The majority (58%) of Lower Mainland residents believe it is a bad time to sell a home over the next three months, while 34% believe it is a good time, according to REW.ca’s September Real Estate Consumer Confidence Survey.
This marks a big switch in consumer opinions from just six months ago, when the March survey found 56% of residents had a positive outlook on selling a home; only 33% said it was a bad time.
Of the 58% of residents in the September survey who did not think the time was right to sell a home, 37% cited a correction in prices as their main reason. One-quarter blamed slowing sales; 16% said there were too many properties for sale.
Of the 34% who felt that now was a good time to sell, taking advantage of current high prices and selling before a market correction were considered paramount.
At the opposite end of the spectrum, consumers were equally divided, with 50% of respondents agreeing it was a good time to buy (compared with 46% in March). The largest deterrents to buying this fall included high prices (34%) coupled with a fear of home values dropping after purchasing (29%).

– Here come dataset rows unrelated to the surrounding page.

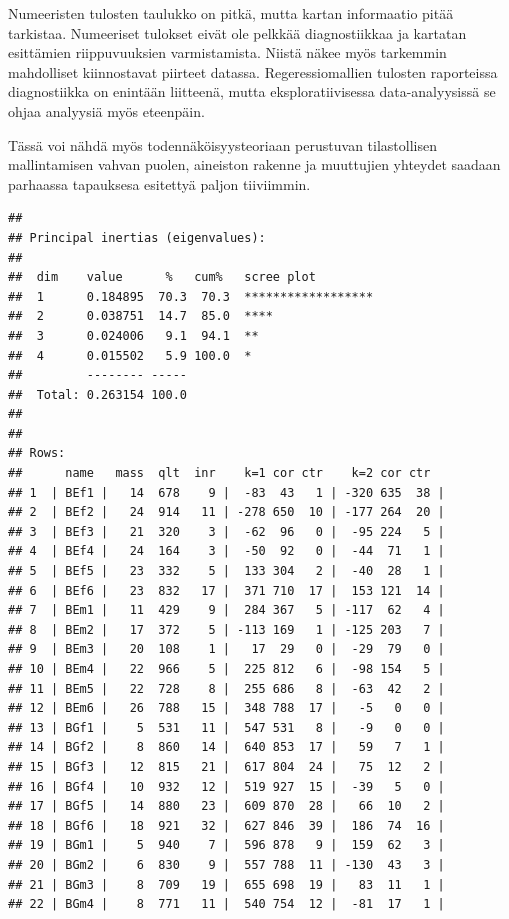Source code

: \documentclass[
  finnish,
]{book}
\begin{document}
Numeeristen tulosten taulukko on pitkä, mutta kartan informaatio pitää tarkistaa.
Numeeriset tulokset eivät ole pelkkää diagnostiikkaa ja kartatan esittämien
riippuvuuksien varmistamista. Niistä näkee myös tarkemmin mahdolliset kiinnostavat
piirteet datassa. Regeressiomallien tulosten raporteissa diagnostiikka on enintään
liitteenä, mutta eksploratiivisessa data-analyysissä se ohjaa analyysiä myös eteenpäin.

Tässä voi nähdä myös todennäköisyysteoriaan perustuvan tilastollisen mallintamisen vahvan
puolen, aineiston rakenne ja muuttujien yhteydet saadaan parhaassa tapauksesa esitettyä
paljon tiiviimmin.

\begin{verbatim}
## 
## Principal inertias (eigenvalues):
## 
##  dim    value      %   cum%   scree plot               
##  1      0.184895  70.3  70.3  ******************       
##  2      0.038751  14.7  85.0  ****                     
##  3      0.024006   9.1  94.1  **                       
##  4      0.015502   5.9 100.0  *                        
##         -------- -----                                 
##  Total: 0.263154 100.0                                 
## 
## 
## Rows:
##      name   mass  qlt  inr    k=1 cor ctr    k=2 cor ctr  
## 1  | BEf1 |   14  678    9 |  -83  43   1 | -320 635  38 |
## 2  | BEf2 |   24  914   11 | -278 650  10 | -177 264  20 |
## 3  | BEf3 |   21  320    3 |  -62  96   0 |  -95 224   5 |
## 4  | BEf4 |   24  164    3 |  -50  92   0 |  -44  71   1 |
## 5  | BEf5 |   23  332    5 |  133 304   2 |  -40  28   1 |
## 6  | BEf6 |   23  832   17 |  371 710  17 |  153 121  14 |
## 7  | BEm1 |   11  429    9 |  284 367   5 | -117  62   4 |
## 8  | BEm2 |   17  372    5 | -113 169   1 | -125 203   7 |
## 9  | BEm3 |   20  108    1 |   17  29   0 |  -29  79   0 |
## 10 | BEm4 |   22  966    5 |  225 812   6 |  -98 154   5 |
## 11 | BEm5 |   22  728    8 |  255 686   8 |  -63  42   2 |
## 12 | BEm6 |   26  788   15 |  348 788  17 |   -5   0   0 |
## 13 | BGf1 |    5  531   11 |  547 531   8 |   -9   0   0 |
## 14 | BGf2 |    8  860   14 |  640 853  17 |   59   7   1 |
## 15 | BGf3 |   12  815   21 |  617 804  24 |   75  12   2 |
## 16 | BGf4 |   10  932   12 |  519 927  15 |  -39   5   0 |
## 17 | BGf5 |   14  880   23 |  609 870  28 |   66  10   2 |
## 18 | BGf6 |   18  921   32 |  627 846  39 |  186  74  16 |
## 19 | BGm1 |    5  940    7 |  596 878   9 |  159  62   3 |
## 20 | BGm2 |    6  830    9 |  557 788  11 | -130  43   3 |
## 21 | BGm3 |    8  709   19 |  655 698  19 |   83  11   1 |
## 22 | BGm4 |    8  771   11 |  540 754  12 |  -81  17   1 |

\end{verbatim}
\end{document}
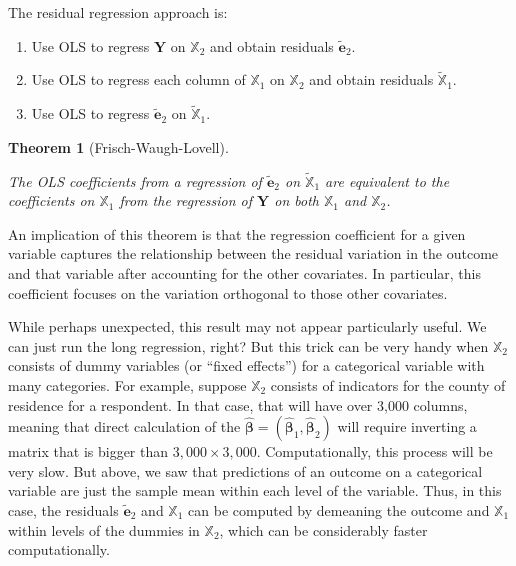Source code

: \documentclass[
  13pt,
  letterpaper,
  DIV=11,
  numbers=noendperiod]{scrreprt}
\providecommand{\tightlist}{%
  \setlength{\itemsep}{0pt}\setlength{\parskip}{0pt}}\usepackage{longtable,booktabs,array}
\newcommand{\mb}{\symbf}
\newcommand{\Xmat}{\mathbb{X}}
\newcommand{\bhat}{\widehat{\mb{\beta}}}
\theoremstyle{plain}
\newtheorem{theorem}{Theorem}[chapter]
\theoremstyle{definition}
\theoremstyle{definition}
\theoremstyle{remark}
\begin{document}
\begin{tcolorbox}[enhanced jigsaw, title=\textcolor{quarto-callout-note-color}{\faInfo}\hspace{0.5em}{Residual regression approach}, breakable, colbacktitle=quarto-callout-note-color!10!white, toptitle=1mm, colback=white, arc=.35mm, left=2mm, opacityback=0, titlerule=0mm, colframe=quarto-callout-note-color-frame, leftrule=.75mm, coltitle=black, opacitybacktitle=0.6, bottomtitle=1mm, rightrule=.15mm, bottomrule=.15mm, toprule=.15mm]

The residual regression approach is:

\begin{enumerate}
\def\labelenumi{\arabic{enumi}.}
\tightlist
\item
  Use OLS to regress \(\mb{Y}\) on \(\Xmat_2\) and obtain residuals
  \(\widetilde{\mb{e}}_2\).
\item
  Use OLS to regress each column of \(\Xmat_1\) on \(\Xmat_2\) and
  obtain residuals \(\widetilde{\Xmat}_1\).
\item
  Use OLS to regress \(\widetilde{\mb{e}}_{2}\) on
  \(\widetilde{\Xmat}_1\).
\end{enumerate}

\end{tcolorbox}

\begin{theorem}[Frisch-Waugh-Lovell]\protect\hypertarget{thm-fwl}{}\label{thm-fwl}

The OLS coefficients from a regression of \(\widetilde{\mb{e}}_{2}\) on
\(\widetilde{\Xmat}_1\) are equivalent to the coefficients on
\(\Xmat_{1}\) from the regression of \(\mb{Y}\) on both \(\Xmat_{1}\)
and \(\Xmat_2\).

\end{theorem}

An implication of this theorem is that the regression coefficient for a
given variable captures the relationship between the residual variation
in the outcome and that variable after accounting for the other
covariates. In particular, this coefficient focuses on the variation
orthogonal to those other covariates.

While perhaps unexpected, this result may not appear particularly
useful. We can just run the long regression, right? But this trick can
be very handy when \(\Xmat_2\) consists of dummy variables (or ``fixed
effects'') for a categorical variable with many categories. For example,
suppose \(\Xmat_2\) consists of indicators for the county of residence
for a respondent. In that case, that will have over 3,000 columns,
meaning that direct calculation of the
\(\bhat = (\bhat_{1}, \bhat_{2})\) will require inverting a matrix that
is bigger than \(3,000 \times 3,000\). Computationally, this process
will be very slow. But above, we saw that predictions of an outcome on a
categorical variable are just the sample mean within each level of the
variable. Thus, in this case, the residuals \(\widetilde{\mb{e}}_2\) and
\(\Xmat_1\) can be computed by demeaning the outcome and \(\Xmat_1\)
within levels of the dummies in \(\Xmat_2\), which can be considerably
faster computationally.
\end{document}
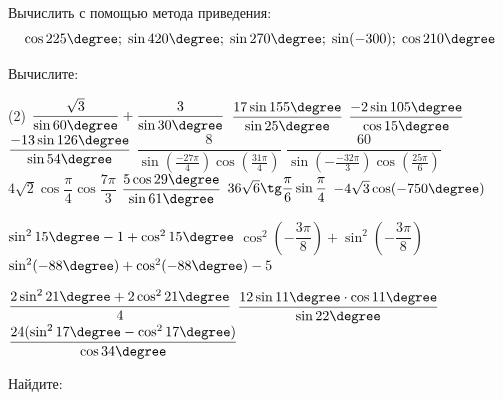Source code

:\begin{class}[number=2]
	\begin{listofex}
		\item Вычислить с помощью метода приведения: %
		\[ \cos 225 \degree;\;\sin 420 \degree;\;\sin 270 \degree;\;\sin (-300) ;\;\cos 210 \degree \]
		\item Вычислите: %
		\begin{tasks}(2)
			\task \( \dfrac{\sqrt{3}}{\sin60\degree}+\dfrac{3}{\sin30\degree} \)
			\task \( \dfrac{17\sin155\degree}{\sin25\degree} \)
			\task \( \dfrac{-2\sin105\degree}{\cos15\degree} \)
			\task \( \dfrac{-13\sin126\degree}{\sin54\degree} \)
			\task \( \dfrac{ 8 }{ \sin \left( \tfrac{ -27\pi }{ 4 } \right) \cos \left( \tfrac{ 31\pi }{ 4 } \right) } \)
			\task \( \dfrac{ 60 }{ \sin \left( -\tfrac{ -32\pi }{ 3 } \right) \cos \left( \tfrac{ 25\pi }{ 6 } \right)} \)
			\task \( 4 \sqrt{2} \cos \dfrac{ \pi }{ 4 } \cos \dfrac{ 7\pi }{3  } \)
			\task \( \dfrac{ 5 \cos 29 \degree }{ \sin 61 \degree } \)
			\task \( 36 \sqrt{6} \tg \dfrac{ \pi }{ 6 } \sin \dfrac{ \pi }{ 4 } \)
			\task \( -4 \sqrt{3} \cos (-750 \degree) \)
			
			\task \( \sin^215\degree-1+\cos^215 \degree \)
			\task \( \cos^2\left( -\dfrac{ 3\pi }{ 8 } \right) +\sin^2\left( -\dfrac{ 3\pi }{ 8 } \right) \)
			\task \( \sin^2 (-88\degree) + \cos^2 (-88\degree) -5 \)
			
			\task \( \dfrac{2\sin^221\degree+2\cos^221\degree}{4} \)
			\task \( \dfrac{ 12\sin 11 \degree \cdot \cos 11 \degree }{ \sin 22 \degree } \)
			\task \( \dfrac{ 24 (\sin^2 17 \degree-\cos^217 \degree) }{ \cos 34 \degree } \)
			
			
			
		\end{tasks}
		\item Найдите: %
		\begin{tasks}
			

\end{tasks}
\end{listofex}
\end{class}
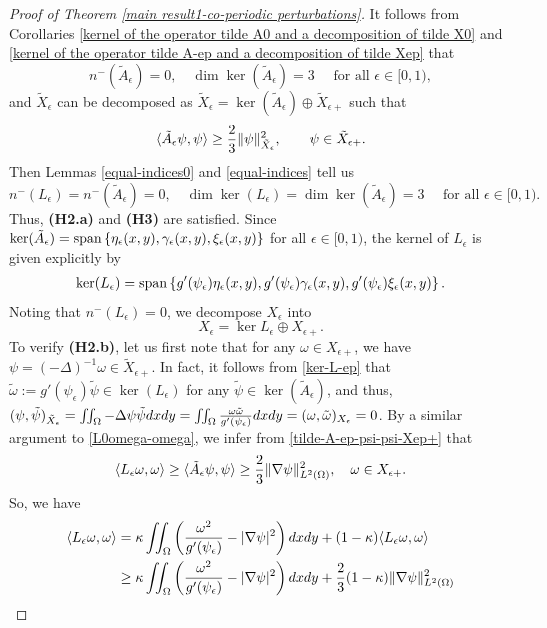 \documentclass[1 [leqno, 11pt]{amsart}
\numberwithin{equation}{section}
\let\ep=\epsilon
\begin{document}
\begin{CJK*}{GBK}{song}
\begin{proof}[Proof of Theorem \ref{main result1-co-periodic perturbations}]
It follows from Corollaries  \ref{kernel of  the operator tilde A0 and a decomposition of tilde X0} and  \ref{kernel of  the operator tilde A-ep and a decomposition of tilde Xep} that
$$n^-(\tilde{A}_\ep) = 0, \quad \dim \ker (\tilde{A}_\ep) = 3 \quad\text{ for all } \epsilon \in [0,1),$$
and $\tilde X_\ep$ can be decomposed as  $\tilde X_\ep=\ker (\tilde A_\ep) \oplus\tilde X_{\ep+}$ such that
\begin{align}\label{tilde-A-ep-psi-psi-Xep+}
\langle \tilde A_\ep \psi,\psi\rangle \geq {2\over3} \| \psi\|_{\tilde X_\ep}^2, \quad \quad \psi\in \tilde X_{\ep+}.
\end{align}
Then Lemmas \ref{equal-indices0} and \ref{equal-indices} tell us
$$n^-(L_\ep) = n^-(\tilde{A}_\ep) = 0, \quad \dim \ker (L_\ep) = \dim \ker (\tilde{A}_\ep) = 3 \quad\text{ for all } \epsilon \in [0,1).$$
Thus,  \textbf{(H2.a)} and \textbf{(H3)} are satisfied.
Since $\ker (\tilde{A}_\ep)={\rm{span}}\left\{\eta_\ep(x,y), \gamma_\ep(x,y), \xi_\ep(x,y)\right\}$  for all  $\epsilon \in [0,1)$, the kernel of $L_\ep$ is given explicitly by
\begin{align}\label{ker-L-ep}
\ker (L_\ep)={\rm{span}}\left\{g'(\psi_\ep)\eta_\ep(x,y), g'(\psi_\ep)\gamma_\ep(x,y), g'(\psi_\ep)\xi_\ep(x,y)\right\}.
\end{align}
Noting that $n^-(L_\ep)=0$, we  decompose $X_\ep$ into
$$X_\ep = \ker L_\ep \oplus X_{\ep+}.$$
  To verify \textbf{(H2.b)}, let us first note that for any $\omega \in X_{\ep+}$, we have $\psi=(-\Delta)^{-1}\omega\in \tilde X_{\ep+}$. In fact, it follows from \eqref{ker-L-ep} that $\tilde \omega:=g'(\psi_\ep)\tilde \psi\in\ker (L_\ep)$ for any $\tilde\psi\in \ker(\tilde A_\ep)$, and thus,   $(\psi,\tilde \psi)_{\tilde X_\ep}=\iint_{\Omega}-\Delta\psi\tilde \psi dxdy=\iint_{\Omega}{\omega\tilde \omega\over g'(\psi_\ep)} dxdy=(\omega,\tilde \omega)_{X_\ep}=0$.
By a similar argument to
\eqref{L0omega-omega}, we infer from \eqref{tilde-A-ep-psi-psi-Xep+} that
$$\langle L_\ep \omega, \omega \rangle \geq \langle \tilde{A}_\ep \psi, \psi \rangle\geq {2\over3} \|\nabla \psi\|_{L^2(\Omega)}^2, \quad \omega\in X_{\ep+}.$$
So, we have
\begin{align}\nonumber
\langle L_\ep \omega, \omega \rangle & = \kappa \iint_\Omega\left( \frac{\omega^2}{g'(\psi_\ep)} - |\nabla \psi|^2 \right)dxdy + (1-\kappa)\langle L_\ep \omega, \omega \rangle \\\nonumber
& \geq \kappa \iint_\Omega\left( \frac{\omega^2}{g'(\psi_\ep)} - |\nabla \psi|^2 \right)dxdy + {2\over3}(1-\kappa)  \|\nabla \psi\|_{L^2(\Omega)}^2\\\label{positive-decom}

\end{align}
\end{proof}
\end{CJK*}
\end{document}
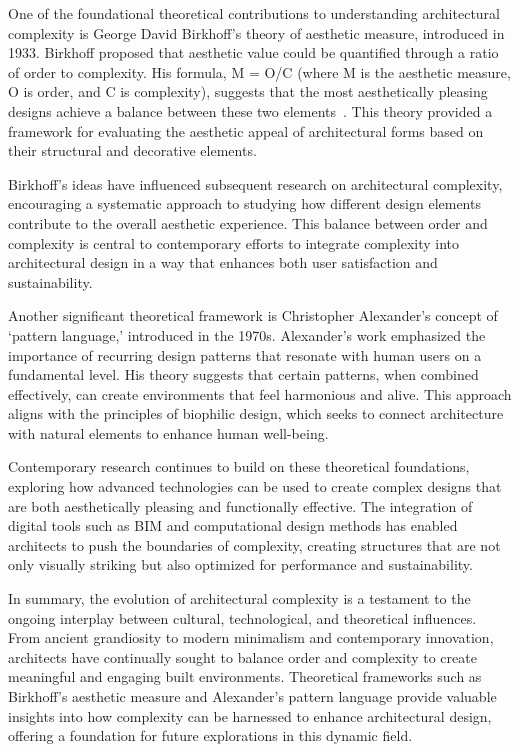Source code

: One of the foundational theoretical contributions to understanding architectural complexity is George David Birkhoff's theory of aesthetic measure, introduced in 1933. Birkhoff proposed that aesthetic value could be quantified through a ratio of order to complexity. His formula, M = O/C (where M is the aesthetic measure, O is order, and C is complexity), suggests that the most aesthetically pleasing designs achieve a balance between these two elements~\cite{Birkhoff1933}. This theory provided a framework for evaluating the aesthetic appeal of architectural forms based on their structural and decorative elements.

Birkhoff's ideas have influenced subsequent research on architectural complexity, encouraging a systematic approach to studying how different design elements contribute to the overall aesthetic experience. This balance between order and complexity is central to contemporary efforts to integrate complexity into architectural design in a way that enhances both user satisfaction and sustainability.

Another significant theoretical framework is Christopher Alexander's concept of `pattern language,' introduced in the 1970s.
Alexander's work emphasized the importance of recurring design patterns that resonate with human users on a fundamental level.
His theory suggests that certain patterns, when combined effectively, can create environments that feel harmonious and alive.
This approach aligns with the principles of biophilic design, which seeks to connect architecture with natural elements to enhance human well-being.

Contemporary research continues to build on these theoretical foundations, exploring how advanced technologies can be used to create complex designs that are both aesthetically pleasing and functionally effective. The integration of digital tools such as BIM and computational design methods has enabled architects to push the boundaries of complexity, creating structures that are not only visually striking but also optimized for performance and sustainability.

In summary, the evolution of architectural complexity is a testament to the ongoing interplay between cultural, technological, and theoretical influences. From ancient grandiosity to modern minimalism and contemporary innovation, architects have continually sought to balance order and complexity to create meaningful and engaging built environments. Theoretical frameworks such as Birkhoff's aesthetic measure and Alexander's pattern language provide valuable insights into how complexity can be harnessed to enhance architectural design, offering a foundation for future explorations in this dynamic field.


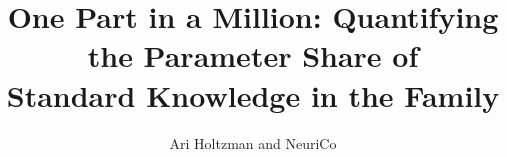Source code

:\documentclass{article}
\title{One Part in a Million: Quantifying the Parameter Share of \\ Standard Knowledge in the \pythia Family}
\author{Ari Holtzman and NeuriCo}
\begin{document}
\maketitle

\begin{abstract}

\end{abstract}









\end{document}
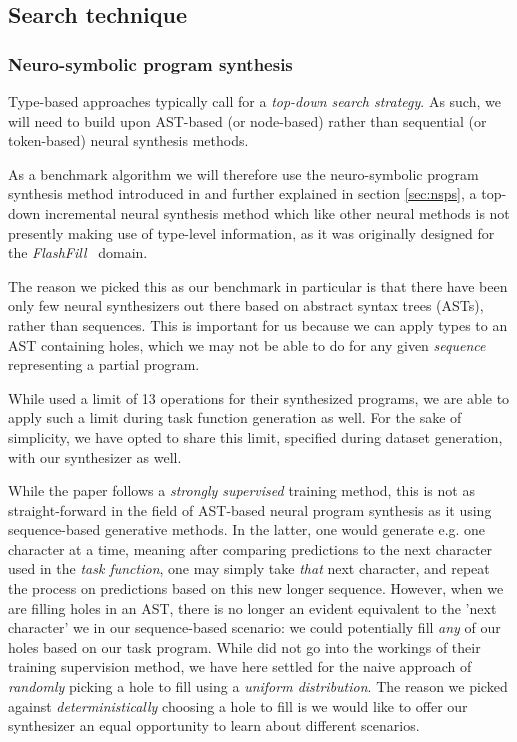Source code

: \documentclass{article}
\begin{document}
\subsection{Search technique}

\subsubsection{Neuro-symbolic program synthesis}

Type-based approaches typically call for a \emph{top-down search strategy}.
As such, we will need to build upon AST-based (or node-based) rather than sequential (or token-based) neural synthesis methods.

As a benchmark algorithm we will therefore use the neuro-symbolic program synthesis method introduced in \citet{nsps} and further explained in section \ref{sec:nsps},
a top-down incremental neural synthesis method which like other neural methods is not presently making use of type-level information,
as it was originally designed for the \emph{FlashFill}~\citep{prose} domain.

The reason we picked this as our benchmark in particular is that there have been only few neural synthesizers out there based on abstract syntax trees (ASTs), rather than sequences.
This is important for us because we can apply types to an AST containing holes,
which we may not be able to do for any given \emph{sequence} representing a partial program.

While \citet{nsps} used a limit of 13 operations for their synthesized programs,
we are able to apply such a limit during task function generation as well.
For the sake of simplicity, we have opted to share this limit,
specified during dataset generation,
with our synthesizer as well.

While the paper follows a \emph{strongly supervised} training method,
this is not as straight-forward in the field of AST-based neural program synthesis as it using sequence-based generative methods.
In the latter, one would generate e.g. one character at a time,
meaning after comparing predictions to the next character used in the \emph{task function},
one may simply take \emph{that} next character,
and repeat the process on predictions based on this new longer sequence.
However, when we are filling holes in an AST,
there is no longer an evident equivalent to the 'next character' we in our sequence-based scenario:
we could potentially fill \emph{any} of our holes based on our task program.
While \citet{nsps} did not go into the workings of their training supervision method,
we have here settled for the naive approach of \emph{randomly} picking a hole to fill using a \emph{uniform distribution}.
The reason we picked against \emph{deterministically} choosing a hole to fill is
we would like to offer our synthesizer an equal opportunity to learn about different scenarios.
\end{document}
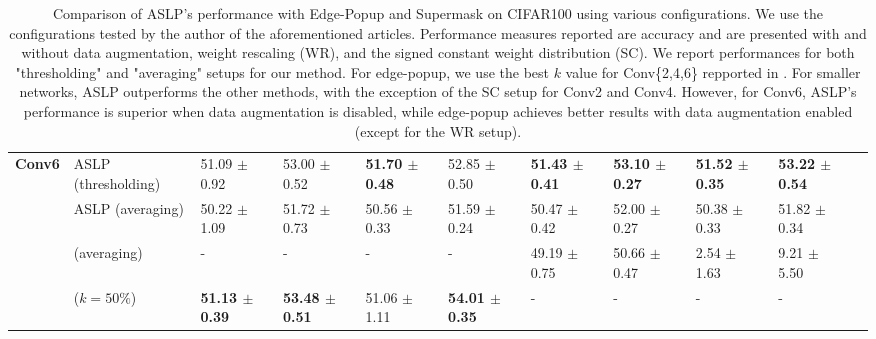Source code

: \begin{table}
{\begin{tabular}{lllllllllll}
      \multirow{4}{*}{\textbf{Conv6}} & ASLP (thresholding) & 51.09 $\pm$ 0.92 & 53.00 $\pm$ 0.52 & \textbf{51.70 $\pm$ 0.48} & 52.85 $\pm$ 0.50 & \textbf{51.43 $\pm$ 0.41} & \textbf{53.10 $\pm$ 0.27} & \textbf{51.52 $\pm$ 0.35} & \textbf{53.22 $\pm$ 0.54} \\
      & ASLP (averaging) & 50.22 $\pm$ 1.09 & 51.72 $\pm$ 0.73 & 50.56 $\pm$ 0.33 & 51.59 $\pm$ 0.24 & 50.47 $\pm$ 0.42 & 52.00 $\pm$ 0.27 & 50.38 $\pm$ 0.33 & 51.82 $\pm$ 0.34 \\
      & \cite{DBLP:conf/nips/ZhouLLY19} (averaging) & - & - & - & - & 49.19 $\pm$ 0.75 & 50.66 $\pm$ 0.47 & 2.54 $\pm$ 1.63 & 9.21 $\pm$ 5.50 \\
      & \cite{DBLP:conf/cvpr/RamanujanWKFR20} ($k=50\%$) & \textbf{51.13 $\pm$ 0.39} & \textbf{53.48 $\pm$ 0.51} & 51.06 $\pm$ 1.11 & \textbf{54.01 $\pm$ 0.35} & - & - & - & - \\
      \bottomrule
    \end{tabular}
  } \caption{Comparison of ASLP's performance with Edge-Popup and Supermask
  \cite{DBLP:conf/cvpr/RamanujanWKFR20,DBLP:conf/nips/ZhouLLY19} on CIFAR100
  using various configurations. We use the configurations tested by the author
  of the aforementioned articles. Performance measures reported are accuracy and
  are presented with and without data augmentation, weight rescaling (WR), and
  the signed constant weight distribution (SC). We report performances for both
  "thresholding" and "averaging" setups for our method. For edge-popup, we use
  the best $k$ value for Conv\{2,4,6\} repported in
  \cite{DBLP:conf/cvpr/RamanujanWKFR20}. For smaller networks, ASLP outperforms
  the other methods, with the exception of the SC setup for Conv2 and Conv4.
  However, for Conv6, ASLP's performance is superior when data augmentation is
  disabled, while edge-popup achieves better results with data augmentation
  enabled (except for the WR setup).}
  \label{tab:chap2:con_performances_comparison_cifar100}
\end{table}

The survey also provided insight into why people choose to live in the Lower Mainland, despite its high prices. Forty-three percent of residents cited family as the top reason, ahead of job (30%), climate (18%) and scenery (16%).
“Our surveys are designed to get in touch with consumers and really find out what people are thinking,” said Ian Martin, general manager, REW.ca.
“Our fall findings indicate that consumer confidence in the Lower Mainland market is waning – particularly when it comes to selling homes – but we should all keep in mind the fact that real-estate markets are cyclical. We are also intrigued by the revelation that, despite the Lower Mainland’s enviable lifestyle offerings and stunning scenery, family is the number one reason why people stay in this market. Home truly is where the heart is.”